Of all their activities Malcolm loved camping the best. Setting out into the outdoors with backpacks and a cooler of beer, water, sandwiches, and dog food, was the ultimate good time. Malcolm loved getting down and dirty camp side, rolling in the mud alongside the river, trouncing along the river’s edge in search of mouth-sized rocks, sleeping in the bed of pine-needles under a spruce, and drying his mud-caked fur to an odiferous ripeness. Hiking in the outdoors, treeing squirrels, and watching the chipmunks and other critters of the woods freed Luke’s spirit as well as Malcolm’s. Nightime was special: in the woods beneath the stars, man and dog were one.
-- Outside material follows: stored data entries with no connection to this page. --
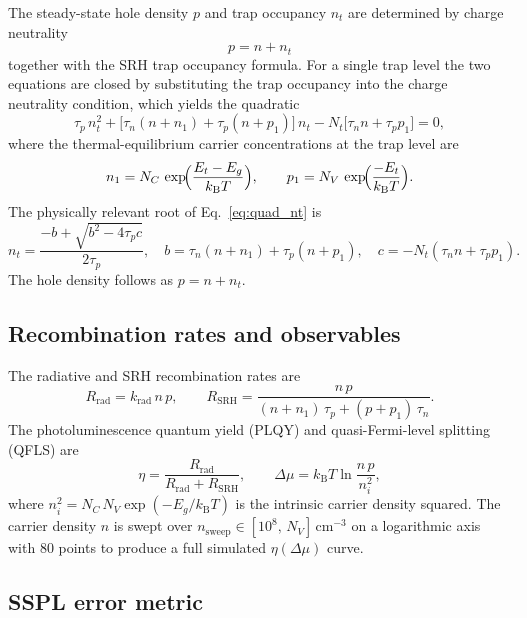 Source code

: \documentclass[a4paper,11pt]{article}
\newcommand{\kT}{k_\mathrm{B}T}
\begin{document}
The steady-state hole density $p$ and trap occupancy $n_t$ are determined by
charge neutrality
\begin{equation}
  p = n + n_t
\end{equation}
together with the SRH trap occupancy formula. For a single trap level the two
equations are closed by substituting the trap occupancy into the charge
neutrality condition, which yields the quadratic
\begin{equation}
  \tau_p\, n_t^2
  + \bigl[\tau_n(n + n_1) + \tau_p(n + p_1)\bigr]\, n_t
  - N_t\bigl[\tau_n n + \tau_p p_1\bigr] = 0,
  \label{eq:quad_nt}
\end{equation}
where the thermal-equilibrium carrier concentrations at the trap level are
\begin{equation}
  n_1 = N_C\,\exp\!\Bigl(\frac{E_t - E_g}{\kT}\Bigr),
  \qquad
  p_1 = N_V\,\exp\!\Bigl(\frac{-E_t}{\kT}\Bigr).
\end{equation}
The physically relevant root of Eq.~\eqref{eq:quad_nt} is
\begin{equation}
  n_t = \frac{-b + \sqrt{b^2 - 4\tau_p c}}{2\tau_p},
  \quad
  b = \tau_n(n+n_1)+\tau_p(n+p_1),
  \quad
  c = -N_t(\tau_n n + \tau_p p_1).
\end{equation}
The hole density follows as $p = n + n_t$.

\subsection{Recombination rates and observables}

The radiative and SRH recombination rates are
\begin{equation}
  R_\mathrm{rad} = k_\mathrm{rad}\,n\,p,
  \qquad
  R_\mathrm{SRH} = \frac{n\,p}{(n + n_1)\,\tau_p + (p + p_1)\,\tau_n}.
\end{equation}
The photoluminescence quantum yield (PLQY) and quasi-Fermi-level splitting
(QFLS) are
\begin{equation}
  \eta = \frac{R_\mathrm{rad}}{R_\mathrm{rad} + R_\mathrm{SRH}},
  \qquad
  \Delta\mu = \kT\ln\!\frac{n\,p}{n_i^2},
\end{equation}
where $n_i^2 = N_C\,N_V\exp(-E_g/\kT)$ is the intrinsic carrier density
squared. The carrier density $n$ is swept over $n_\mathrm{sweep} \in
[10^8,\,N_V]$\,cm$^{-3}$ on a logarithmic axis with 80 points to produce a
full simulated $\eta(\Delta\mu)$ curve.

\subsection{SSPL error metric}
\end{document}
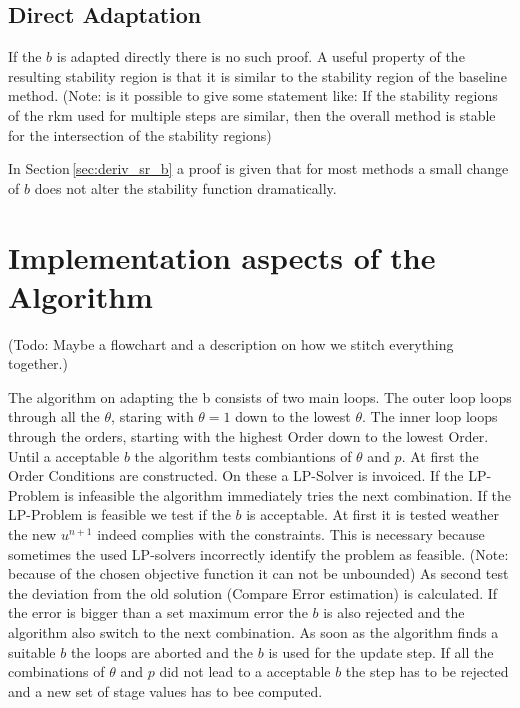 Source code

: \documentclass{article}
\begin{document}
\subsection{Direct Adaptation}
If the $b$ is adapted directly there is no such proof.
A useful property of the resulting stability region is that it is similar to the stability region of the baseline method. 
(Note: is it possible to give some statement like: If the stability regions of the rkm used for multiple steps are similar, then the overall method is stable for the intersection of the stability regions)

In Section\,\ref{sec:deriv_sr_b} a proof is given that for most methods a small change of $b$ does not alter the stability function dramatically.






\section{Implementation aspects of the Algorithm}

(Todo: Maybe a flowchart and a description on how we stitch everything together.) 

The algorithm on adapting the b consists of two main loops. The outer loop loops through all the $\theta$, staring with $\theta = 1$ down to the lowest $\theta$. The inner loop loops through the orders, starting with the highest Order down to the lowest Order. 
Until a acceptable $b$ the algorithm tests combiantions of $\theta$ and $p$. At first the Order Conditions are constructed. On these a LP-Solver is invoiced. If the LP-Problem is infeasible the algorithm immediately tries the next combination. If the LP-Problem is feasible we test if the $b$ is acceptable. At first it is tested weather the new $u^{n+1}$ indeed complies with the constraints. This is necessary because sometimes the used LP-solvers incorrectly identify the problem as feasible. (Note: because of the chosen objective function it can not be unbounded) As second test the deviation from the old solution (Compare Error estimation) is calculated. If the error is bigger than a set maximum error the $b$ is also rejected and the algorithm also switch to the next combination.
As soon as the algorithm finds a suitable $b$ the loops are aborted and the $b$ is used for the update step.
If all the combinations of $\theta$ and $p$ did not lead to a acceptable $b$ the step has to be rejected and a new set of stage values has to bee computed.
\end{document}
But they wouldn’t be one for very long because one day Luke brought home a puppy who looked just like Malcolm. “This is Murphy, Malcolm.” Malcolm, at three years old, lay next to the couch, watching, analyzing the pup, falling over his own feet as he galloped through the living room. The puppy’s frenetic activity embarrassed Malcolm, especially when he went charging into Luke’s arms, slobbering him with big kisses. Murphy would need some lessons from Malcolm as to how to foster the proper Pyrenees sense of cool and detachment—that is, if he ever wanted to earn a man’s respect.
After several months Malcolm and Murphy became good friends. Every so often, though, Malcolm had to remind the pup with a nip to his rump that he, Malcolm, was the king of the patch. When Luke brought home dog toys, Murphy began jujmping, circling, and whining until Luke gave him the present. Then, no sooner did Murphy have it in his mouth than Malcolm got up, sauntered over, and snatched the toy from him. Malcolm didn’t really want the toy; he just wanted to show Murphy that if he wanted it, he could have it. It was a macho thing.
Murphy wasn’t Malcolm’s only animal friend. One autumn evening a rat terrier Luke named Flea showed up on their doorstep. Luke offered the little ratty-looking dog a home, and Malcolm accepted his company with aplomb. Flea immediately became enamored with Malcolm’s thick furry coat, sidling next to Malcolm and burying his bald face in Malcolm’s luxurious fur. Malcolm tried to discourage the ratty mutt’s snuggling, but Flea seemed not to understand canine gestures. Malcolm soon found it easier to put up with Flea than try, without success, to dismiss him. The newborn chick, Bob, was even harder for Malcolm to tolerate. Born sickly, Luke brought him into the house where the chartreuse chick decided to take up residence in Malcolm’s fur. No chick in the world had as fluffy and as warm a nest as Bob did.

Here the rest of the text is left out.